"I think this was my best one ever..."
- Whistler local Max Horner, 16
It's 6 a.m. and already we're standing in line. As usual, the full crew is in attendance - you know, Vinny and Peppy and Swilly and Farg and Double and Rude Boy - a token gang of middle-century guys (and one gal) stuck in a swirling, seething, celebrating sea of twentysomethings. Talk about a foreign environment. My silver moustache and beard almost look like a leftover prop from Halloween. At least, that's the way I read the curious glances surreptitiously cast our way. "What are these old guys doing here?" I can see the kids asking each other. "And why are they smiling so much?"
I can't help but laugh. The smiles are earned, I wanna tell them. Some serious downhill miles have been logged by this crew, I wanna say; some impressive Opening Day streaks too. Three decades worth for most of the gang, over four for the rest of us. And my own smile stretches even further. For all their present fervour, the young kids here are babes in the woods when it comes to celebrating this most honoured of Snoweater high holidays.
Don't get me wrong. It's great to share this moment with the youngsters. Wouldn't have it any other way. I mean, for anyone who is serious about playing in the snow in wintertime, Opening Day is like a sacred ritual. Nothing else even comes close. Whether good weather or bad, total coverage or bare minimum, that first run of the season when you point your feet down the hill and start to glide on that crazy carpet of white is the moment you fall in love with snowsliding all over again. Know what I mean?

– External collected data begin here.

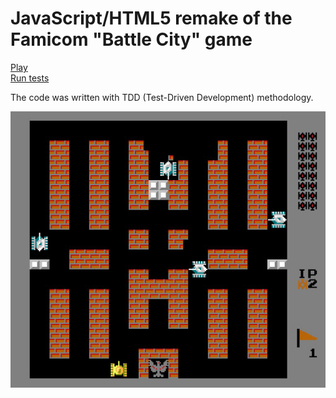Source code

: JavaScript/HTML5 remake of the Famicom "Battle City" game
=====================================================

[Play](http://newagebegins.github.io/BattleCity/BattleCity.html)  
[Run tests](http://newagebegins.github.io/BattleCity/SpecRunner.html)

The code was written with TDD (Test-Driven Development) methodology.

![Screenshot of the Battle City game](screenshot.jpg)
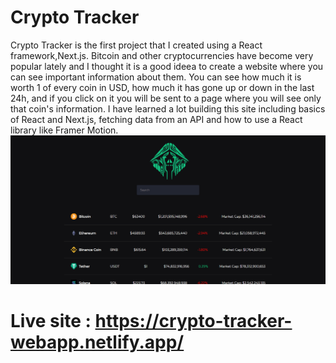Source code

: # Crypto Tracker
Crypto Tracker is the first project that I created using a React framework,Next.js. Bitcoin and other cryptocurrencies have become very popular lately and I thought it is a good ideea to create a website where you can see important information about them. You can see how much it is worth 1 of every coin in USD, how much it has gone up or down in the last 24h, and if you click on it you will be sent to a page where you will see only that coin's information. I have learned a lot building this site including basics of React and Next.js, fetching data from an API and how to use a React library like Framer Motion.
![Crypto Tracker](https://github.com/theodorbigu/Next.js-Crypto-Tracker/blob/main/public/demo/demo.png?raw=true)
<br/>
# Live site : https://crypto-tracker-webapp.netlify.app/
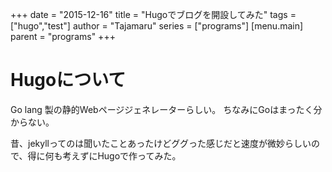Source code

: +++
date = "2015-12-16"
title = "Hugoでブログを開設してみた"
tags = ["hugo","test"]
author = "Tajamaru"
series = ["programs"]
[menu.main]
 	parent = "programs"
+++

# Hugoについて
Go lang 製の静的Webページジェネレーターらしい。
ちなみにGoはまったく分からない。

昔、jekyllってのは聞いたことあったけどググった感じだと速度が微妙らしいので、得に何も考えずにHugoで作ってみた。


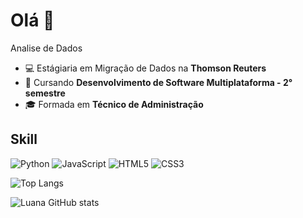 <h1>Olá 👋</h1>

Analise de Dados 

<ul>
  <li>💻 Estágiaria em Migração de Dados na <strong>Thomson Reuters</strong></li>
  <li>📖 Cursando <strong>Desenvolvimento de Software Multiplataforma - 2° semestre</strong></li>
  <li>🎓 Formada em <strong>Técnico de Administração</strong></strong></li>
</ul>



<h2>Skill</h2>

![Python](https://img.shields.io/badge/python-3670A0?style=for-the-badge&logo=python&logoColor=ffdd54)
![JavaScript](https://img.shields.io/badge/javascript-%23323330.svg?style=for-the-badge&logo=javascript&logoColor=%23F7DF1E)
![HTML5](https://img.shields.io/badge/html5-%23E34F26.svg?style=for-the-badge&logo=html5&logoColor=white)
![CSS3](https://img.shields.io/badge/css3-%231572B6.svg?style=for-the-badge&logo=css3&logoColor=white)

![Top Langs](https://github-readme-stats.vercel.app/api/top-langs/?username=luanarchaves&layout=compact)

![Luana GitHub stats](https://github-readme-stats.vercel.app/api?username=luanarchaves&show_icons=true&theme=dracula)    

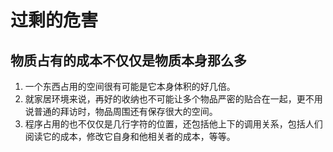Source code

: # 过剩的危害


## 物质占有的成本不仅仅是物质本身那么多
1. 一个东西占用的空间很有可能是它本身体积的好几倍。
2. 就家居环境来说，再好的收纳也不可能让多个物品严密的贴合在一起，更不用说普通的拜访时，物品周围还有保存很大的空间。
3. 程序占用的也不仅仅是几行字符的位置，还包括他上下的调用关系，包括人们阅读它的成本，修改它自身和他相关者的成本，等等。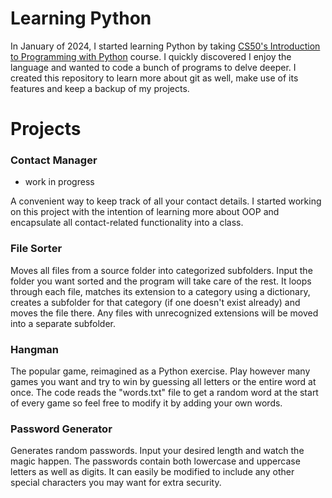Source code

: # **Learning Python**
In January of 2024, I started learning Python by taking [CS50's Introduction to Programming with Python](https://www.harvardonline.harvard.edu/course/cs50s-introduction-programming-python) course. I quickly discovered I enjoy the language and wanted to code a bunch of programs to delve deeper. I created this repository to learn more about git as well, make use of its features and keep a backup of my projects.


# **Projects**

### **Contact Manager**
- work in progress

A convenient way to keep track of all your contact details. I started working on this project with the intention of learning more about OOP and encapsulate all contact-related functionality into a class.

### **File Sorter**
Moves all files from a source folder into categorized subfolders. Input the folder you want sorted and the program will take care of the rest. It loops through each file, matches its extension to a category using a dictionary, creates a subfolder for that category (if one doesn't exist already) and moves the file there. Any files with unrecognized extensions will be moved into a separate subfolder.

### **Hangman**
The popular game, reimagined as a Python exercise. Play however many games you want and try to win by guessing all letters or the entire word at once. The code reads the "words.txt" file to get a random word at the start of every game so feel free to modify it by adding your own words.

### **Password Generator**
Generates random passwords. Input your desired length and watch the magic happen. The passwords contain both lowercase and uppercase letters as well as digits. It can easily be modified to include any other special characters you may want for extra security.
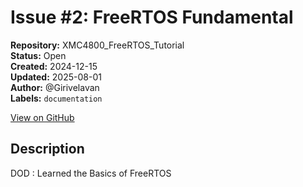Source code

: # Issue #2: FreeRTOS Fundamental

**Repository:** XMC4800_FreeRTOS_Tutorial  
**Status:** Open  
**Created:** 2024-12-15  
**Updated:** 2025-08-01  
**Author:** @Girivelavan  
**Labels:** `documentation`  

[View on GitHub](https://github.com/Simtestlab/XMC4800_FreeRTOS_Tutorial/issues/2)

## Description

DOD : Learned the Basics of FreeRTOS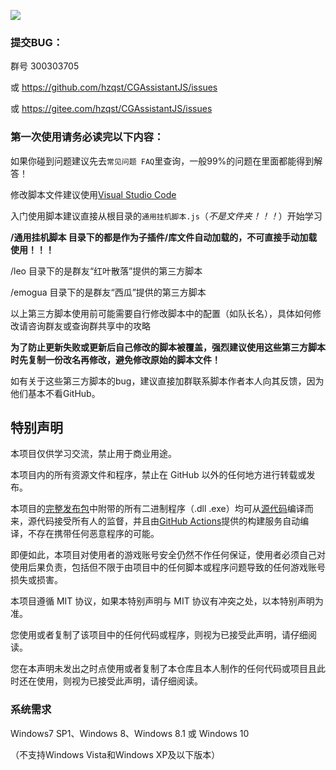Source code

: ![](/hzqst/CGAssistantJS/raw/master/img/logo.png)

### 提交BUG： 

群号 300303705 

或 https://github.com/hzqst/CGAssistantJS/issues 

或 https://gitee.com/hzqst/CGAssistantJS/issues

### 第一次使用请务必读完以下内容：

如果你碰到问题建议先去`常见问题 FAQ`里查询，一般99%的问题在里面都能得到解答！

修改脚本文件建议使用[Visual Studio Code](https://code.visualstudio.com/)

入门使用脚本建议直接从根目录的`通用挂机脚本.js`（_不是文件夹！！！_）开始学习

**/通用挂机脚本 目录下的都是作为子插件/库文件自动加载的，不可直接手动加载使用！！！**

/leo 目录下的是群友“红叶散落”提供的第三方脚本

/emogua 目录下的是群友“西瓜”提供的第三方脚本

以上第三方脚本使用前可能需要自行修改脚本中的配置（如队长名），具体如何修改请咨询群友或查询群共享中的攻略

**为了防止更新失败或更新后自己修改的脚本被覆盖，强烈建议使用这些第三方脚本时先复制一份改名再修改，避免修改原始的脚本文件！**

如有关于这些第三方脚本的bug，建议直接加群联系脚本作者本人向其反馈，因为他们基本不看GitHub。

## 特别声明

本项目仅供学习交流，禁止用于商业用途。

本项目内的所有资源文件和程序，禁止在 GitHub 以外的任何地方进行转载或发布。

本项目的[完整发布包](https://github.com/hzqst/CGAssistantJS)中附带的所有二进制程序（.dll .exe）均可从[源代码](https://github.com/hzqst/CGAssistant)编译而来，源代码接受所有人的监督，并且由[GitHub Actions](https://docs.github.com/en/actions/learn-github-actions)提供的构建服务自动编译，不存在携带任何恶意程序的可能。

即便如此，本项目对使用者的游戏账号安全仍然不作任何保证，使用者必须自己对使用后果负责，包括但不限于由项目中的任何脚本或程序问题导致的任何游戏账号损失或损害。

本项目遵循 MIT 协议，如果本特别声明与 MIT 协议有冲突之处，以本特别声明为准。

您使用或者复制了该项目中的任何代码或程序，则视为已接受此声明，请仔细阅读。

您在本声明未发出之时点使用或者复制了本仓库且本人制作的任何代码或项目且此时还在使用，则视为已接受此声明，请仔细阅读。

### 系统需求

Windows7 SP1、Windows 8、Windows 8.1 或 Windows 10

（不支持Windows Vista和Windows XP及以下版本）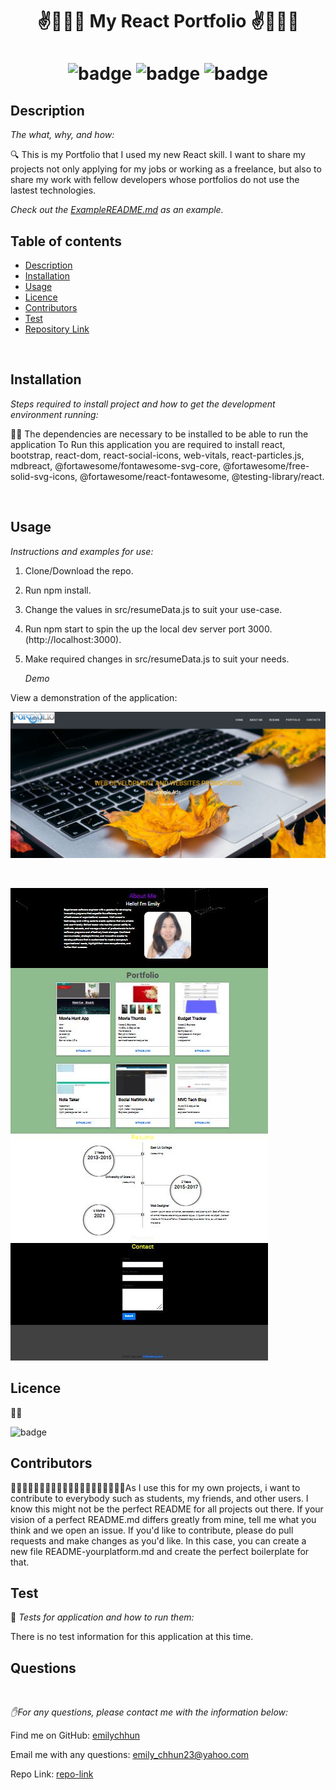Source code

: <h1 align="center">✌️🤟🙏👋  My React Portfolio  ✌️🤟🙏👋</h1>
<h1 align="center">

![badge](https://img.shields.io/npm/v/npm.svg?logo=javascript)
![badge](https://img.shields.io/npm/v/npm.svg?logo=npm)
![badge](https://img.shields.io/npm/v/npm.svg?logo=javascript)

</h1>

## Description 

  *The what, why, and how:* 
  
  🔍 This is my Portfolio that I used my new React skill.  I want to share my projects not only applying for my jobs or working as a freelance, but also to share my work with fellow developers whose portfolios do not use the lastest technologies. 

 *Check out the [ExampleREADME.md](https://github.com/emilychhun/react-portfolio/blob/main/README.md) as an example.*
  <br />
 
  ## Table of contents
  - [Description](#Description)
  - [Installation](#Installation)
  - [Usage](#Usage)
  - [Licence](#Licence)
  - [Contributors](#Contributors)
  - [Test](#Test)
  - [Repository Link](#Repository)
 
  <br />

 ## Installation

  *Steps required to install project and how to get the development environment running:*
  
💽💽 The dependencies are necessary to be installed to be able to run the application To Run this application you are required to install react, bootstrap, react-dom, react-social-icons, web-vitals, react-particles.js, mdbreact, @fortawesome/fontawesome-svg-core, @fortawesome/free-solid-svg-icons, @fortawesome/react-fontawesome, @testing-library/react.

<br />
  
  
  ## Usage
  *Instructions and examples for use:*
  
1. Clone/Download the repo.
2. Run npm install.
3. Change the values in src/resumeData.js to suit your use-case.
4. Run npm start to spin the up the local dev server port 3000.(http://localhost:3000).
5. Make required changes in src/resumeData.js to suit your needs.
  
   *Demo*

  View a demonstration of the application:
  <br />

  ![](./Portfolio1.JPG)

  <br />
  
  
 ![](./Portfolio2.JPG)
 
  
  ## Licence
  📝📑
  
  ![badge](https://img.shields.io/badge/license-GNU-brightgreen)
  <br />
  
 
  ## Contributors
  💆🏽💆🏻‍♂️👳🏽👳🏽👳🏻‍♀️👨🏾‍🦽👨🏿‍🤝‍👨🏾As I use this for my own projects, i want to contribute to everybody such as students, my friends, and other users. I know this might not be the perfect README for all projects out there. If your vision of a perfect README.md differs greatly from mine, tell me what you think and we open an issue. If you'd like to contribute,  please do pull requests and make changes as you'd like. In this case, you can create a new file README-yourplatform.md and create the perfect boilerplate for that.
  <br />
 
 
  ## Test
  🥇 *Tests for application and how to run them:*
 
   There is no test information for this application at this time.
  <br />
 
  ## Questions
  <br />

   *✋For any questions, please contact me with the information below:*
  <br />

 Find me on GitHub: [emilychhun](https://github.com/emilychhun)
 <br />

  Email me with any questions: emily_chhun23@yahoo.com
  <br />

  Repo Link: [repo-link](https://github.com/emilychhun/react-portfolio)
  
  <br />
  
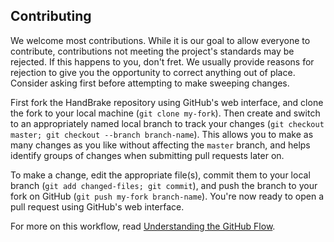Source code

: ## Contributing

We welcome most contributions. While it is our goal to allow everyone to contribute, contributions not meeting the project's standards may be rejected. If this happens to you, don't fret. We usually provide reasons for rejection to give you the opportunity to correct anything out of place. Consider asking first before attempting to make sweeping changes.

First fork the HandBrake repository using GitHub's web interface, and clone the fork to your local machine (`git clone my-fork`). Then create and switch to an appropriately named local branch to track your changes (`git checkout master; git checkout --branch branch-name`). This allows you to make as many changes as you like without affecting the `master` branch, and helps identify groups of changes when submitting pull requests later on.

To make a change, edit the appropriate file(s), commit them to your local branch (`git add changed-files; git commit`), and push the branch to your fork on GitHub (`git push my-fork branch-name`). You're now ready to open a pull request using GitHub's web interface.

For more on this workflow, read [Understanding the GitHub Flow](https://guides.github.com/introduction/flow/).

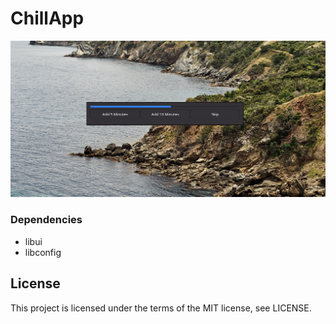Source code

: # ChillApp

![](preview.png)

### Dependencies
  * libui
  * libconfig

## License

This project is licensed under the terms of the MIT license, see LICENSE.
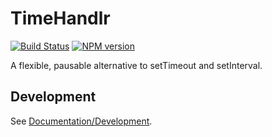 <!-- {{Top}} -->
# TimeHandlr
[![Build Status](https://travis-ci.org/FullScreenShenanigans/TimeHandlr.svg?branch=master)](https://travis-ci.org/FullScreenShenanigans/TimeHandlr)
[![NPM version](https://badge.fury.io/js/timehandlr.svg)](http://badge.fury.io/js/timehandlr)

A flexible, pausable alternative to setTimeout and setInterval.
<!-- {{/Top}} -->

<!-- {{Development}} -->
## Development

See [Documentation/Development](https://github.com/FullScreenShenanigans/Documentation).


<!-- {{/Development}} -->
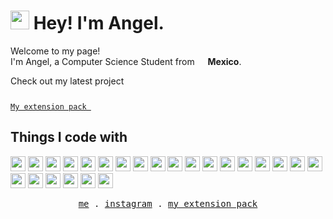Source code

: <h1>
   <img src="https://emojis.slackmojis.com/emojis/images/1562883039/5948/bongo_blob.gif?1562883039" width="30"/>
   Hey! I'm Angel.
</h1>

<p>Welcome to my page! </br> I'm Angel, a Computer Science Student from <img src="https://image.flaticon.com/icons/svg/197/197397.svg" width="13"/> <b>Mexico</b>.



Check out my latest project <code>
<a href="https://marketplace.visualstudio.com/items?itemName=Iamanaws.iamanaws-extension-pack">
<img valign="middle" src="https://iamanaws.gallerycdn.vsassets.io/extensions/iamanaws/iamanaws-extension-pack/0.3.0/1630860373622/Microsoft.VisualStudio.Services.Icons.Default" width="12px" height="12px" /> My extension pack </a> </code>

## Things I code with

<p>
   <img src="https://github.com/get-icon/geticon/raw/master/icons/bash.svg" width="24px" height="24px" />
   <img src="https://raw.githubusercontent.com/get-icon/geticon/master/icons/markdown.svg" width="24px" height="24px" />
   <img src="https://github.com/get-icon/geticon/raw/master/icons/git-icon.svg" width="24px" height="24px" />
   <img src="https://github.com/get-icon/geticon/raw/master/icons/github-icon.svg" width="24px" height="24px" />
   <img src="https://github.com/get-icon/geticon/raw/master/icons/javascript.svg" width="24px" height="24px" />
   <img src="https://raw.githubusercontent.com/get-icon/geticon/master/icons/html-5.svg" width="24px" height="24px" />
   <img src="https://raw.githubusercontent.com/get-icon/geticon/master/icons/css-3.svg" width="24px" height="24px" />
   <img src="https://github.com/get-icon/geticon/raw/master/icons/nodejs-icon.svg" width="24px" height="24px" />
   <img src="https://github.com/get-icon/geticon/raw/master/icons/npm.svg" width="24px" height="24px" />
   <img src="https://raw.githubusercontent.com/get-icon/geticon/master/icons/python.svg" width="24px" height="24px" />
   <img src="https://github.com/get-icon/geticon/raw/master/icons/prettier.svg" width="24px" height="24px" />
   <img src="https://github.com/get-icon/geticon/raw/master/icons/microsoft-windows.svg" width="24px" height="24px" />
   <img src="https://raw.githubusercontent.com/get-icon/geticon/master/icons/c-sharp.svg" width="24px" height="24px" />
   <img src="https://raw.githubusercontent.com/get-icon/geticon/master/icons/unity.svg" width="24px" height="24px" />
   <img src="https://github.com/get-icon/geticon/raw/master/icons/linux-tux.svg" width="24px" height="24px" />
   <img src="https://github.com/get-icon/geticon/raw/master/icons/ubuntu.svg" width="24px" height="24px" />
   <img src="https://raw.githubusercontent.com/get-icon/geticon/master/icons/kali-logo.svg" width="24px" height="24px" />
   <img src="https://raw.githubusercontent.com/get-icon/geticon/master/icons/fedora.svg" width="24px" height="24px" />
   <img src="https://raw.githubusercontent.com/get-icon/geticon/master/icons/perl.svg" width="24px" height="24px" />
   <img src="https://raw.githubusercontent.com/get-icon/geticon/master/icons/visual-studio-code.svg" width="24px" height="24px" />
   <img src="https://raw.githubusercontent.com/get-icon/geticon/master/icons/visual-studio.svg" width="24px" height="24px" color="white"/>
   <img src="https://raw.githubusercontent.com/get-icon/geticon/master/icons/intellij-idea.svg" width="24px" height="24px" />
   <img src="https://raw.githubusercontent.com/get-icon/geticon/master/icons/pycharm.svg" width="24px" height="24px" />
   <img src="https://raw.githubusercontent.com/get-icon/geticon/master/icons/mysql.svg" width="24px" height="24px" />
</p>

<p align="center">
  <samp>
    <a href="https://www.linkedin.com/in/angel-juarez/">me</a> .
    <a href="https://www.instagram.com/angel.juarez.g/">instagram</a> .
    <a href="https://marketplace.visualstudio.com/items?itemName=Iamanaws.iamanaws-extension-pack">my extension pack</a>
  </samp>
</p>


<!--
✨ _special_ ✨ 

- 🌱 I’m currently learning ...
- 💬 Ask me about ...
- ⚡ Fun fact: ...
-->
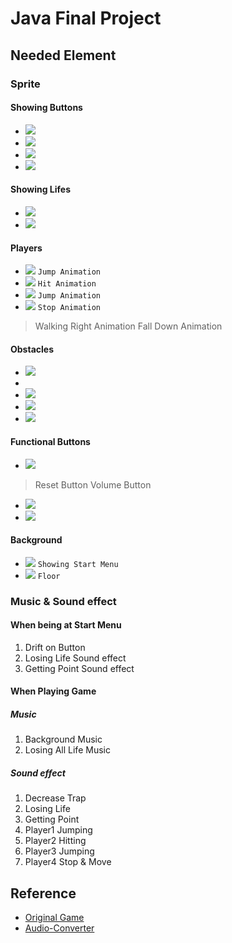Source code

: # Java Final Project

## Needed Element

### Sprite
#### Showing Buttons
- ![](https://i.imgur.com/FHOVnXr.png)
- ![](https://i.imgur.com/Fk4nz9N.png)
- ![](https://i.imgur.com/ZNGKRzo.png)
- ![](https://i.imgur.com/pEZGHdx.png)

#### Showing Lifes
- ![](https://i.imgur.com/EZRxqC5.png)
- ![](https://i.imgur.com/CugIii9.png)

#### Players
- ![](https://i.imgur.com/0za3TFr.png) `Jump Animation`
- ![](https://i.imgur.com/SowZYkg.png) `Hit Animation`
- ![](https://i.imgur.com/WNAPnDE.png) `Jump Animation`
- ![](https://i.imgur.com/XuioN7g.png) `Stop Animation`

> Walking Right Animation
> Fall Down Animation

#### Obstacles
- ![](https://i.imgur.com/yKh6wWn.png)
- [](https://i.imgur.com/AD2jeRa.png)
- ![](https://i.imgur.com/k9YLj3t.png)
- ![](https://i.imgur.com/jGVlQTi.png)
- ![](https://i.imgur.com/EUGIAw7.png)

#### Functional Buttons
- ![](https://i.imgur.com/LS3VcHA.png)
> Reset Button
> Volume Button

- ![](https://i.imgur.com/Sj1We4X.png)
- ![](https://i.imgur.com/o5ZOY47.png)

#### Background
- ![](https://i.imgur.com/X2jZ0zL.png) `Showing Start Menu`
- ![](https://i.imgur.com/ZoAm0VF.png) `Floor`

### Music & Sound effect
#### When being at Start Menu
1. Drift on Button
2. Losing Life Sound effect
3. Getting Point Sound effect

#### When Playing Game
##### Music
1. Background Music
2. Losing All Life Music

##### Sound effect
1. Decrease Trap 
2. Losing Life 
3. Getting Point
4. Player1 Jumping 
5. Player2 Hitting 
6. Player3 Jumping 
7. Player4 Stop & Move


## Reference
- [Original Game](http://www.i-gamer.net/play/4148.html)
- [Audio-Converter](https://online-audio-converter.com/tw/?fbclid=IwAR3Z4Tobz6nRkksCeycKDq3hwYPKXwHL0wgZkUVqlqU8BJCwaCJLA8DLuTg)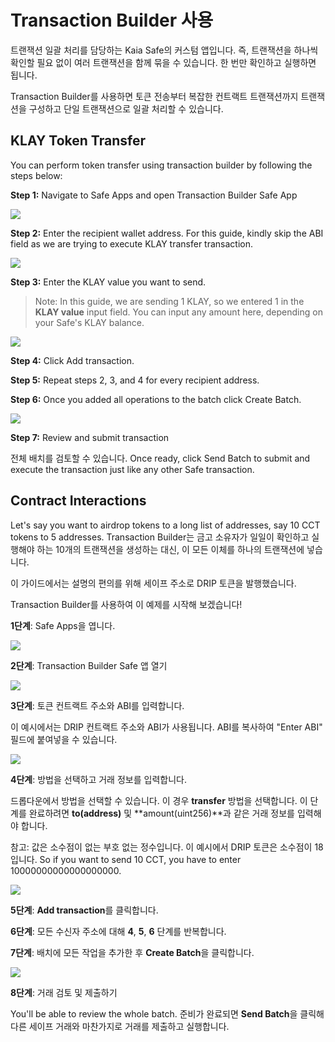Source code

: # Transaction Builder 사용

트랜잭션 일괄 처리를 담당하는 Kaia Safe의 커스텀 앱입니다. 즉, 트랜잭션을 하나씩 확인할 필요 없이 여러 트랜잭션을 함께 묶을 수 있습니다. 한 번만 확인하고 실행하면 됩니다.

Transaction Builder를 사용하면 토큰 전송부터 복잡한 컨트랙트 트랜잭션까지 트랜잭션을 구성하고 단일 트랜잭션으로 일괄 처리할 수 있습니다.

## KLAY Token Transfer <a id="token-transfer"></a>

You can perform token transfer using transaction builder by following the steps below:

**Step 1:** Navigate to Safe Apps and open Transaction Builder Safe App

![](/img/build/tools/kaia-safe/ks-tx-builder.png)

**Step 2:** Enter the recipient wallet address. For this guide, kindly skip the ABI field as we are trying to execute KLAY transfer transaction.

![](/img/build/tools/kaia-safe/tx-builder-token-recipient-addr.png)

**Step 3:** Enter the KLAY value you want to send.

> Note: In this guide, we are sending 1 KLAY, so we entered 1 in the **KLAY value** input field. You can input any amount here, depending on your Safe's KLAY balance.

![](/img/build/tools/kaia-safe/tx-builder-token-trf-value.png)

**Step 4:** Click Add transaction.

**Step 5:** Repeat steps 2, 3, and 4 for every recipient address.

**Step 6:** Once you added all operations to the batch click Create Batch.

![](/img/build/tools/kaia-safe/token-trf-tx-builder.gif)

**Step 7:** Review and submit transaction

전체 배치를 검토할 수 있습니다. Once ready, click Send Batch to submit and execute the transaction just like any other Safe transaction.

## Contract Interactions <a id="contract-interactions"></a>

Let's say you want to airdrop tokens to a long list of addresses, say 10 CCT tokens to 5 addresses. Transaction Builder는 금고 소유자가 일일이 확인하고 실행해야 하는 10개의 트랜잭션을 생성하는 대신, 이 모든 이체를 하나의 트랜잭션에 넣습니다.

이 가이드에서는 설명의 편의를 위해 세이프 주소로 DRIP 토큰을 발행했습니다.

Transaction Builder를 사용하여 이 예제를 시작해 보겠습니다!

**1단계**: Safe Apps을 엽니다.

![](/img/build/tools/kaia-safe/ks-tx-builder.png)

**2단계**: Transaction Builder Safe 앱 열기

![](/img/build/tools/kaia-safe/ks-use-tx-builder.png)

**3단계**: 토큰 컨트랙트 주소와 ABI를 입력합니다.

이 예시에서는 DRIP 컨트랙트 주소와 ABI가 사용됩니다. ABI를 복사하여 "Enter ABI" 필드에 붙여넣을 수 있습니다.

![](/img/build/tools/kaia-safe/kaia-safe-tx-builder-init.gif)

**4단계**: 방법을 선택하고 거래 정보를 입력합니다.

드롭다운에서 방법을 선택할 수 있습니다. 이 경우 **transfer** 방법을 선택합니다. 이 단계를 완료하려면 **to(address)** 및 \*\*amount(uint256)\*\*과 같은 거래 정보를 입력해야 합니다.

참고: 값은 소수점이 없는 부호 없는 정수입니다. 이 예시에서 DRIP 토큰은 소수점이 18입니다. So if you want to send 10 CCT, you have to enter 10000000000000000000.

![](/img/build/tools/kaia-safe/kaia-safe-tx-builder-details.gif)

**5단계**: **Add transaction**를 클릭합니다.

**6단계**: 모든 수신자 주소에 대해 **4**, **5**, **6** 단계를 반복합니다.

**7단계**: 배치에 모든 작업을 추가한 후 **Create Batch**을 클릭합니다.

![](/img/build/tools/kaia-safe/kaia-safe-tx-builder-batch.gif)

**8단계**: 거래 검토 및 제출하기

You'll be able to review the whole batch. 준비가 완료되면 **Send Batch**을 클릭해 다른 세이프 거래와 마찬가지로 거래를 제출하고 실행합니다.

And it has its unique challenges too. Whether jumping water bars at mach speed or grinding blowdowns on less-than-covered forest runs, laying down first tracks on a classic line and discovering hidden reefs or tasting early powder in an ass-over-tea-kettle fall - the first day of the ski season is fraught with potential misadventures. Which makes it even more compelling...
It's still quite dark when we arrive in the village. At least two more hours of waiting before the lift starts doing its thing. The mood in the lineup is totally positive though. The kid behind me, a former ski racer from Huntsville, Ontario, is so amped about the day that he's nearly choking on his own adrenaline. But he's doing a commendable job given his story. "I blew both my knees out just before coming out here last season," he explains. "So I've been waiting a long time for my first Whistler run. Do you think it will be good today?" I pat him on the shoulder reassuringly. It's always good, I say.